![](https://static01.nyt.com/images/2022/04/10/nyregion/10BIG-1/10BIG-1-facebookJumbo.jpg)
Those who began their careers in high-end magazines anytime through the financial crisis of 2008 largely accepted a system in which bloodline was often the pathway to success and after-hours gig work was par for the course if you didn’t have a private fortune to buoy you in a system that delivered little above retail wage. For a long time, there was broad consensus that status was a rightful form of compensation, that working in the industry that brought us Richard Avedon and “Frank Sinatra Has a Cold” made up for whatever discomforts arose from being forced to live with five disagreeable musicians on Avenue C.
Those in their 20s and 30s now filling junior and middle-management positions at places like Condé Nast effectively have the worst of both worlds — inadequate pay and the vanished prestige that has come at the hands of digitization.

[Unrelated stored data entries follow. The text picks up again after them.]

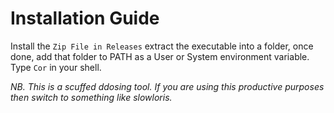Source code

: # Installation Guide

Install the `Zip File in Releases` extract the executable into a folder, once done, add that folder to PATH as a User or System environment variable. Type `Cor` in your shell.

*NB. This is a scuffed ddosing tool. If you are using this productive purposes then switch to something like slowloris.*
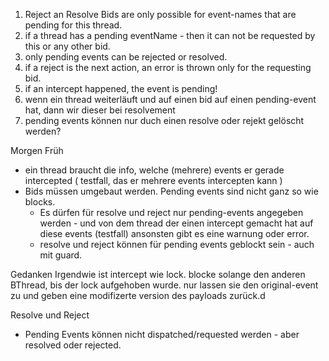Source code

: 


1. Reject an Resolve Bids are only possible for event-names that are pending for this thread.
2. if a thread has a pending eventName - then it can not be requested by this or any other bid.
3. only pending events can be rejected or resolved.
3. if a reject is the next action, an error is thrown only for the requesting bid.
4. if an intercept happened, the event is pending!
9. wenn ein thread weiterläuft und auf einen bid auf einen pending-event hat, dann wir dieser bei resolvement 
10. pending events können nur duch einen resolve oder rejekt gelöscht werden?




Morgen Früh
- ein thread braucht die info, welche (mehrere) events er gerade intercepted     ( testfall, das er mehrere events intercepten kann )
- Bids müssen umgebaut werden. Pending events sind nicht ganz so wie blocks. 
    - Es dürfen für resolve und reject nur pending-events angegeben werden - und von dem thread der einen intercept gemacht hat auf diese events (testfall)
      ansonsten gibt es eine warnung oder error.
    - resolve und reject können für pending events geblockt sein - auch mit guard.


Gedanken
Irgendwie ist intercept wie lock. 
blocke solange den anderen BThread, bis der lock aufgehoben wurde.
nur lassen sie den original-event zu und geben eine modifizerte version des payloads zurück.d


Resolve und Reject
- Pending Events können nicht dispatched/requested werden - aber resolved oder rejected.
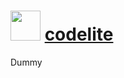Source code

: ﻿# <img src="https://cdn.rawgit.com/chocolatey/chocolatey-coreteampackages/005c54361b23a248f365539f506d542173cd0de0/icons/codelite.png" width="48" height="48"/> [codelite](https://chocolatey.org/packages/codelite)

Dummy

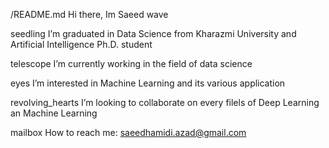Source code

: /README.md
Hi there, Im Saeed wave

seedling  I’m graduated in Data Science from Kharazmi University and Artificial Intelligence Ph.D. student

telescope I’m currently working in the field of data science

eyes I’m interested in Machine Learning and its various application

revolving_hearts I’m looking to collaborate on every filels of Deep Learning an Machine Learning 

mailbox How to reach me: saeedhamidi.azad@gmail.com
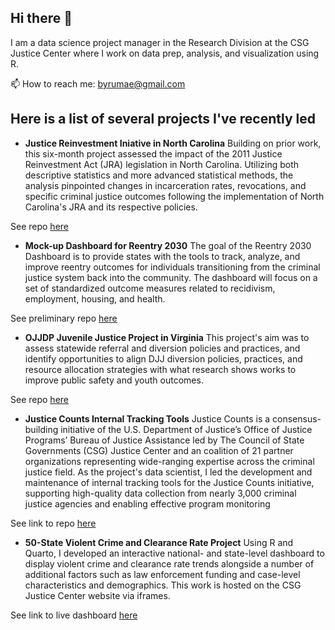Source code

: ## Hi there 👋

I am a data science project manager in the Research Division at the CSG Justice Center where I work on data prep, analysis, and visualization using R.

📫 How to reach me: byrumae@gmail.com


## Here is a list of several projects I've recently led

* **Justice Reinvestment Iniative in North Carolina**
Building on prior work, this six-month project assessed the impact of the 2011 Justice Reinvestment Act (JRA) legislation in North Carolina. Utilizing both descriptive statistics and more advanced statistical methods, the analysis pinpointed changes in incarceration rates, revocations, and specific criminal justice outcomes following the implementation of North Carolina's JRA and its respective policies.

See repo [here](https://github.com/CSGJusticeCenter/jr-nc)

* **Mock-up Dashboard for Reentry 2030**
The goal of the Reentry 2030 Dashboard is to provide states with the tools to track, analyze, and improve reentry outcomes for individuals transitioning from the criminal justice system back into the community. The dashboard will focus on a set of standardized outcome measures related to recidivism, employment, housing, and health.

See preliminary repo [here](https://github.com/CSGJusticeCenter/reentry-2030-dashboard)

* **OJJDP Juvenile Justice Project in Virginia** 
This project's aim was to assess statewide referral and diversion policies and practices, and identify opportunities to align DJJ diversion policies, practices, and resource allocation strategies with what research shows works to improve public safety and youth outcomes.

See repo [here](https://github.com/CSGJusticeCenter/jj_ojjdp_va)

* **Justice Counts Internal Tracking Tools**
Justice Counts is a consensus-building initiative of the U.S. Department of Justice’s Office of Justice Programs’ Bureau of Justice Assistance led by The Council of State Governments (CSG) Justice Center and an coalition of 21 partner organizations representing wide-ranging expertise across the criminal justice field. As the project's data scientist, I led the development and maintenance of internal tracking tools for the Justice Counts initiative, supporting high-quality data collection from nearly 3,000 criminal justice agencies and enabling effective program monitoring

See link to repo [here](https://github.com/CSGJusticeCenter/jc_wraparound_product)

* **50-State Violent Crime and Clearance Rate Project**
Using R and Quarto, I developed an interactive national- and state-level dashboard to display violent crime and clearance rate trends alongside a number of additional factors such as law enforcement funding and case-level characteristics and demographics. This work is hosted on the CSG Justice Center website via iframes.

See link to live dashboard [here](https://projects.csgjusticecenter.org/tools-for-states-to-address-crime/50-state-crime-data/)

<!--
**abyrum-csg/abyrum-csg** is a ✨ _special_ ✨ repository because its `README.md` (this file) appears on your GitHub profile.

Here are some ideas to get you started:

- 🔭 I’m currently working on ...
- 🌱 I’m currently learning ...
- 👯 I’m looking to collaborate on ...
- 🤔 I’m looking for help with ...
- 💬 Ask me about ...
- 📫 How to reach me: ...
- 😄 Pronouns: ...
- ⚡ Fun fact: ...
-->
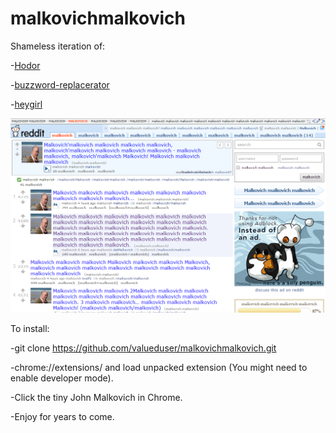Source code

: malkovichmalkovich
==================
Shameless iteration of:

  -[Hodor](https://chrome.google.com/webstore/detail/hodor/ollegclclhehigjllkeabkmkfcjlhdef?hl=en)

  -[buzzword-replacerator](https://github.com/afolson/buzzword-replacerator)

  -[heygirl](https://github.com/keccers/heygirl)

![Malkovich Demo](https://github.com/valueduser/malkovichmalkovich/blob/master/imgs/malkovichDemo.png)

To install:

  -git clone https://github.com/valueduser/malkovichmalkovich.git

  -chrome://extensions/ and load unpacked extension (You might need to enable developer mode).

  -Click the tiny John Malkovich in Chrome.

  -Enjoy for years to come.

Just a few days after the announcement about Condé Nast came the news that more than 2,600 workers at an enormous Amazon facility in Staten Island voted to form a union in what has been regarded as the biggest victory for organized labor in decades. Over the past 40 years, the share of workers represented by a union has fallen by half. But white-collar workers have increasingly galvanized. Last year, according to the Bureau of Labor Statistics, even as the number of workers belonging to a union declined by 241,000, the highest unionization rates were essentially among professional workers — those in education, training and library fields.
Tightened job markets for doctoral candidates in higher education, another bastion of faded glamour, has led to a wave of organizing among graduate students. Last year, the National Labor Relations Board withdrew a ruling that would have prohibited student workers at private universities from unionizing. Strikes followed at Columbia, Harvard and New York University. Just this week, graduate students at M.I.T. voted in favor of representation by the United Electrical, Radio and Machine Workers of America.
Looked at from a certain angle, social media offers a despairing window into the lives of older writers, editors, stylists and others in contracted creative fields, some of whom had been well-known at glossy magazines and have left New York, downsized, taken hourly wage work or resorted to GoFundMe to cover health care costs when serious illness strikes.
“Every worker knows that as they age, they are at risk of management finding them less relevant,” Jenny Singer, a staff writer at Glamour told me. “I’m 28, and I have a part-time job to supplement my income. I wouldn’t be homeless without it, but it gives me peace. This salary isn’t sustainable at all if I wanted to have a child. A living wage means being able to have a family, to exist as a regular person who might have debt or might be caring for an elderly family member. It doesn’t mean being an able-bodied 28-year-old on your parents’ health insurance.”